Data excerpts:

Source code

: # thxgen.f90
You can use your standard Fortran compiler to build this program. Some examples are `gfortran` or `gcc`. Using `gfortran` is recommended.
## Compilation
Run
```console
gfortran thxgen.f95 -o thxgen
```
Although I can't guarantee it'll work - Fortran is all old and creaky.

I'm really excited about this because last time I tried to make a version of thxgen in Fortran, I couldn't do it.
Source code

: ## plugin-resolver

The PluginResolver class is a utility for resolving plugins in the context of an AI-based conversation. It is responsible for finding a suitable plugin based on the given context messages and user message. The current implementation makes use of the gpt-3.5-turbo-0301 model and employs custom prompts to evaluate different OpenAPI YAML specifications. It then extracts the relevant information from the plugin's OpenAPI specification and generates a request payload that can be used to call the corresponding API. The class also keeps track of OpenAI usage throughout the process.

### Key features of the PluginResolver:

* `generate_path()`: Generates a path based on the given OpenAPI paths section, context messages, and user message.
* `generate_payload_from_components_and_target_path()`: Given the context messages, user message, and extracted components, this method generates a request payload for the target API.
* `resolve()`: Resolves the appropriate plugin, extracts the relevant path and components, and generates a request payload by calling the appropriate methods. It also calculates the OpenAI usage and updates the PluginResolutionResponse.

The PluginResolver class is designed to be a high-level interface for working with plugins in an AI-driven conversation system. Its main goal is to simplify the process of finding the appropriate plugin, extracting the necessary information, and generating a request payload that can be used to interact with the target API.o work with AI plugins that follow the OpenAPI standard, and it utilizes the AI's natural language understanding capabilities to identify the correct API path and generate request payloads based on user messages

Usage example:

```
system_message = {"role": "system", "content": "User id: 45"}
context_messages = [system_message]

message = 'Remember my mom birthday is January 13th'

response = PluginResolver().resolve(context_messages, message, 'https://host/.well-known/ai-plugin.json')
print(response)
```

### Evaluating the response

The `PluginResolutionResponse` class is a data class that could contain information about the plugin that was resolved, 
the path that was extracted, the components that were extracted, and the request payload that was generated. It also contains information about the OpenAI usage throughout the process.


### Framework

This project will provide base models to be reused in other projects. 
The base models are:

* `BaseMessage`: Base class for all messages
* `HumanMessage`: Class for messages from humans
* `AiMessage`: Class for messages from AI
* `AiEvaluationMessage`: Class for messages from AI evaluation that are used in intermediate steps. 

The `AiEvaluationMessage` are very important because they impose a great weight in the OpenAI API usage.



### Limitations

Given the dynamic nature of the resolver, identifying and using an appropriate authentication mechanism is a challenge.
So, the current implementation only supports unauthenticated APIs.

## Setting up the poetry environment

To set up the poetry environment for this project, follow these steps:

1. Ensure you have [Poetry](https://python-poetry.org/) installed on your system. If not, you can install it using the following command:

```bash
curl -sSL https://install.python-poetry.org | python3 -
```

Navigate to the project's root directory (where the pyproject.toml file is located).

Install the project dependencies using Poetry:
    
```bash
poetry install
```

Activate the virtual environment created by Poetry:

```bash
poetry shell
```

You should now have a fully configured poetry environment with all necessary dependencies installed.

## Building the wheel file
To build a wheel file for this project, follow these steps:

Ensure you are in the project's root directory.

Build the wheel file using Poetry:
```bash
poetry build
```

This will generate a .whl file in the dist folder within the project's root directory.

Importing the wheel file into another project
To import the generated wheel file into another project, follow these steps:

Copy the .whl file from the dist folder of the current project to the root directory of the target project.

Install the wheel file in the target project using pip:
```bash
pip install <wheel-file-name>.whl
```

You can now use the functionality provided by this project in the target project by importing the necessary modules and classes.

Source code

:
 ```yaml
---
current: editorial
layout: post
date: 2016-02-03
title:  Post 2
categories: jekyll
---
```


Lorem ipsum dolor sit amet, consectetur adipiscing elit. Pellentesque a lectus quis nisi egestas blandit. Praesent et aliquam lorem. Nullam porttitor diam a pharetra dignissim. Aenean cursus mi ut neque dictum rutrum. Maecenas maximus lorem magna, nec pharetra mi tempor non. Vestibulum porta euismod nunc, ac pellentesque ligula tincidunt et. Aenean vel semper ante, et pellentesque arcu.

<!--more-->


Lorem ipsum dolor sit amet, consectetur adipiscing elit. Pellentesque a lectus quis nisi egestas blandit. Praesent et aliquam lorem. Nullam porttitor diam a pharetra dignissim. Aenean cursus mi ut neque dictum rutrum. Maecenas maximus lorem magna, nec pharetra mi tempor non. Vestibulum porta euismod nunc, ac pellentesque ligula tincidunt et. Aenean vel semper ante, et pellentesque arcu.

TASK TO CARRY OUT:
Some lines in the data above may hold the word "because". Say how many, with no other words.

TASK RESULT:
2